The bear said nothing. The fox swished its tail impatiently. They looked to the eagle. It tilted its head back, and with one fiery yellow eye it stared at Odd. Then it said, “Death!”

“Eventually,” added the fox. “Not immediately. In a year or so. And some creatures will go south. But most of the people and the animals will die. It’s happened before, back when we had wars with the Frost Giants at the dawn of time. When they won, huge ice sheets would cover this part of the world.
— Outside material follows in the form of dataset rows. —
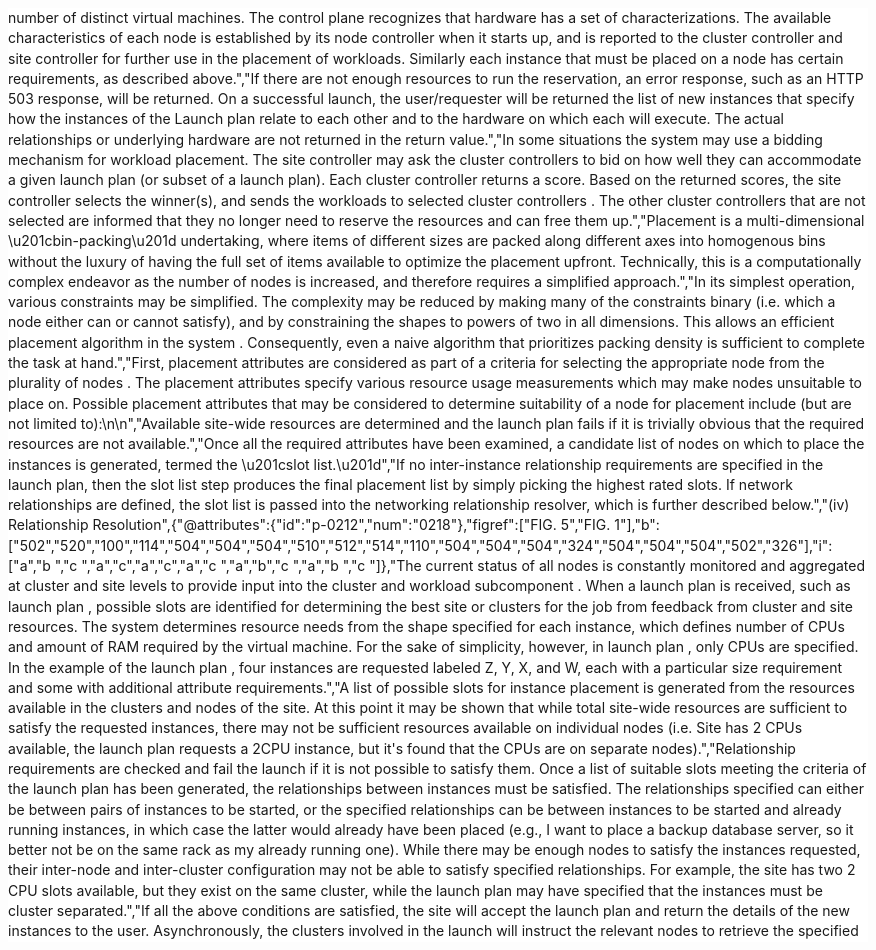 number of distinct virtual machines. The control plane  recognizes that hardware has a set of characterizations. The available characteristics of each node  is established by its node controller when it starts up, and is reported to the cluster controller  and site controller  for further use in the placement of workloads. Similarly each instance that must be placed on a node has certain requirements, as described above.","If there are not enough resources to run the reservation, an error response, such as an HTTP 503 response, will be returned. On a successful launch, the user\/requester will be returned the list of new instances that specify how the instances of the Launch plan relate to each other and to the hardware on which each will execute. The actual relationships or underlying hardware are not returned in the return value.","In some situations the system may use a bidding mechanism for workload placement. The site controller  may ask the cluster controllers  to bid on how well they can accommodate a given launch plan (or subset of a launch plan). Each cluster controller  returns a score. Based on the returned scores, the site controller  selects the winner(s), and sends the workloads to selected cluster controllers . The other cluster controllers  that are not selected are informed that they no longer need to reserve the resources and can free them up.","Placement is a multi-dimensional \u201cbin-packing\u201d undertaking, where items of different sizes are packed along different axes into homogenous bins without the luxury of having the full set of items available to optimize the placement upfront. Technically, this is a computationally complex endeavor as the number of nodes is increased, and therefore requires a simplified approach.","In its simplest operation, various constraints may be simplified. The complexity may be reduced by making many of the constraints binary (i.e. which a node either can or cannot satisfy), and by constraining the shapes to powers of two in all dimensions. This allows an efficient placement algorithm in the system . Consequently, even a naive algorithm that prioritizes packing density is sufficient to complete the task at hand.","First, placement attributes are considered as part of a criteria for selecting the appropriate node from the plurality of nodes . The placement attributes specify various resource usage measurements which may make nodes unsuitable to place on. Possible placement attributes that may be considered to determine suitability of a node for placement include (but are not limited to):\n\n","Available site-wide resources are determined and the launch plan fails if it is trivially obvious that the required resources are not available.","Once all the required attributes have been examined, a candidate list of nodes on which to place the instances is generated, termed the \u201cslot list.\u201d","If no inter-instance relationship requirements are specified in the launch plan, then the slot list step produces the final placement list by simply picking the highest rated slots. If network relationships are defined, the slot list is passed into the networking relationship resolver, which is further described below.","(iv) Relationship Resolution",{"@attributes":{"id":"p-0212","num":"0218"},"figref":["FIG. 5","FIG. 1"],"b":["502","520","100","114","504","504","504","510","512","514","110","504","504","504","324","504","504","504","502","326"],"i":["a","b ","c ","a","c","a","c","a","c ","a","b","c ","a","b ","c "]},"The current status of all nodes is constantly monitored and aggregated at cluster and site levels to provide input into the cluster and workload subcomponent . When a launch plan is received, such as launch plan , possible slots are identified for determining the best site or clusters for the job from feedback from cluster and site resources. The system determines resource needs from the shape specified for each instance, which defines number of CPUs and amount of RAM required by the virtual machine. For the sake of simplicity, however, in launch plan , only CPUs are specified. In the example of the launch plan , four instances are requested labeled Z, Y, X, and W, each with a particular size requirement and some with additional attribute requirements.","A list of possible slots for instance placement is generated from the resources available in the clusters and nodes of the site. At this point it may be shown that while total site-wide resources are sufficient to satisfy the requested instances, there may not be sufficient resources available on individual nodes (i.e. Site has 2 CPUs available, the launch plan  requests a 2CPU instance, but it's found that the CPUs are on separate nodes).","Relationship requirements are checked and fail the launch if it is not possible to satisfy them. Once a list of suitable slots meeting the criteria of the launch plan  has been generated, the relationships between instances must be satisfied. The relationships specified can either be between pairs of instances to be started, or the specified relationships can be between instances to be started and already running instances, in which case the latter would already have been placed (e.g., I want to place a backup database server, so it better not be on the same rack as my already running one). While there may be enough nodes to satisfy the instances requested, their inter-node and inter-cluster configuration may not be able to satisfy specified relationships. For example, the site has two 2 CPU slots available, but they exist on the same cluster, while the launch plan may have specified that the instances must be cluster separated.","If all the above conditions are satisfied, the site  will accept the launch plan  and return the details of the new instances to the user. Asynchronously, the clusters involved in the launch will instruct the relevant nodes to retrieve the specified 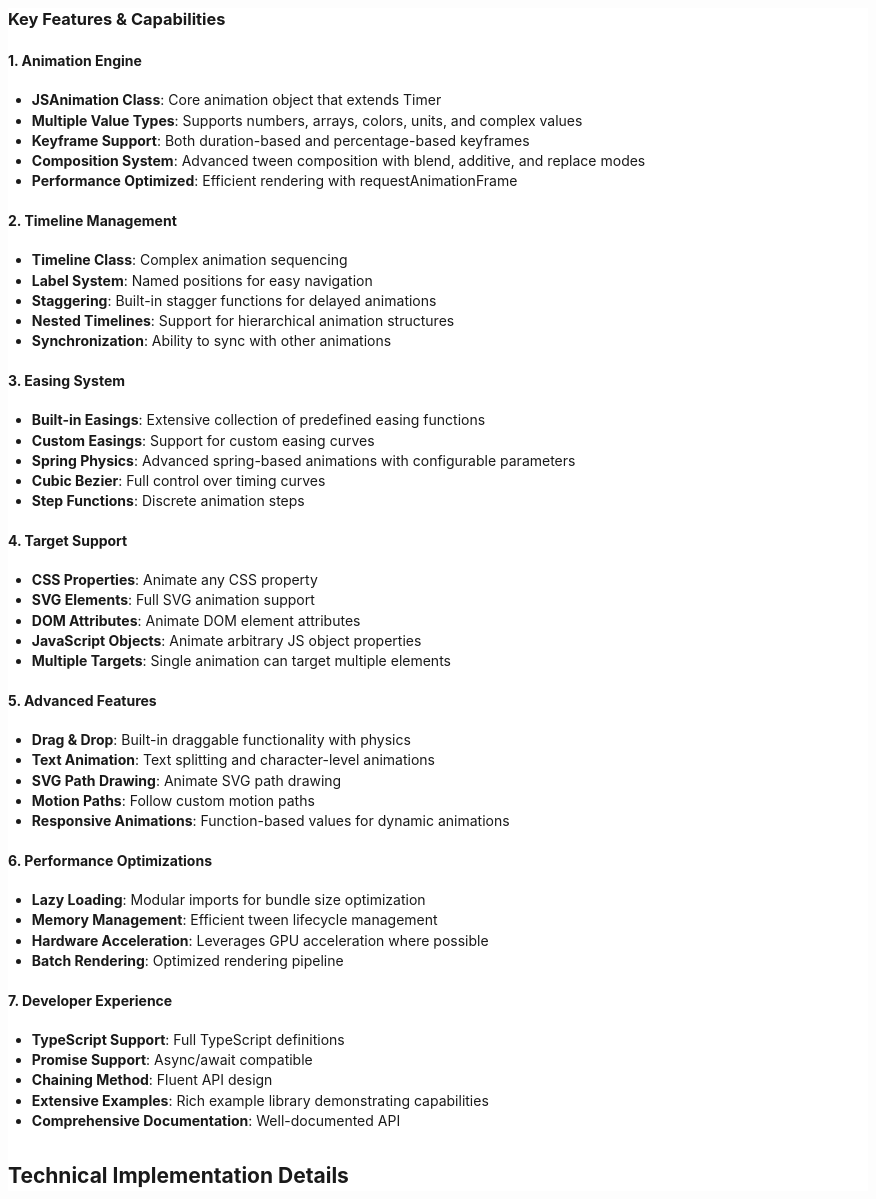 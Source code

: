 ### Key Features & Capabilities

#### 1. **Animation Engine**
- **JSAnimation Class**: Core animation object that extends Timer
- **Multiple Value Types**: Supports numbers, arrays, colors, units, and complex values
- **Keyframe Support**: Both duration-based and percentage-based keyframes
- **Composition System**: Advanced tween composition with blend, additive, and replace modes
- **Performance Optimized**: Efficient rendering with requestAnimationFrame

#### 2. **Timeline Management**
- **Timeline Class**: Complex animation sequencing
- **Label System**: Named positions for easy navigation
- **Staggering**: Built-in stagger functions for delayed animations
- **Nested Timelines**: Support for hierarchical animation structures
- **Synchronization**: Ability to sync with other animations

#### 3. **Easing System**
- **Built-in Easings**: Extensive collection of predefined easing functions
- **Custom Easings**: Support for custom easing curves
- **Spring Physics**: Advanced spring-based animations with configurable parameters
- **Cubic Bezier**: Full control over timing curves
- **Step Functions**: Discrete animation steps

#### 4. **Target Support**
- **CSS Properties**: Animate any CSS property
- **SVG Elements**: Full SVG animation support
- **DOM Attributes**: Animate DOM element attributes
- **JavaScript Objects**: Animate arbitrary JS object properties
- **Multiple Targets**: Single animation can target multiple elements

#### 5. **Advanced Features**
- **Drag & Drop**: Built-in draggable functionality with physics
- **Text Animation**: Text splitting and character-level animations
- **SVG Path Drawing**: Animate SVG path drawing
- **Motion Paths**: Follow custom motion paths
- **Responsive Animations**: Function-based values for dynamic animations

#### 6. **Performance Optimizations**
- **Lazy Loading**: Modular imports for bundle size optimization
- **Memory Management**: Efficient tween lifecycle management
- **Hardware Acceleration**: Leverages GPU acceleration where possible
- **Batch Rendering**: Optimized rendering pipeline

#### 7. **Developer Experience**
- **TypeScript Support**: Full TypeScript definitions
- **Promise Support**: Async/await compatible
- **Chaining Method**: Fluent API design
- **Extensive Examples**: Rich example library demonstrating capabilities
- **Comprehensive Documentation**: Well-documented API

## Technical Implementation Details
When we won—and if it took us a hundred thousand years, we always did—the ice sheets would retreat and the spring would return. But we were Gods then, not animals.”

“And I had my hammer,” said the bear.

“Well then,” said Odd. “We’ll set off as soon as it gets light enough to travel.”

“Set off?” said the fox. “For where?”

“Asgard, of course,” said Odd, and he smiled his infuriating smile. Then he went back to his little bed, and he went back to sleep.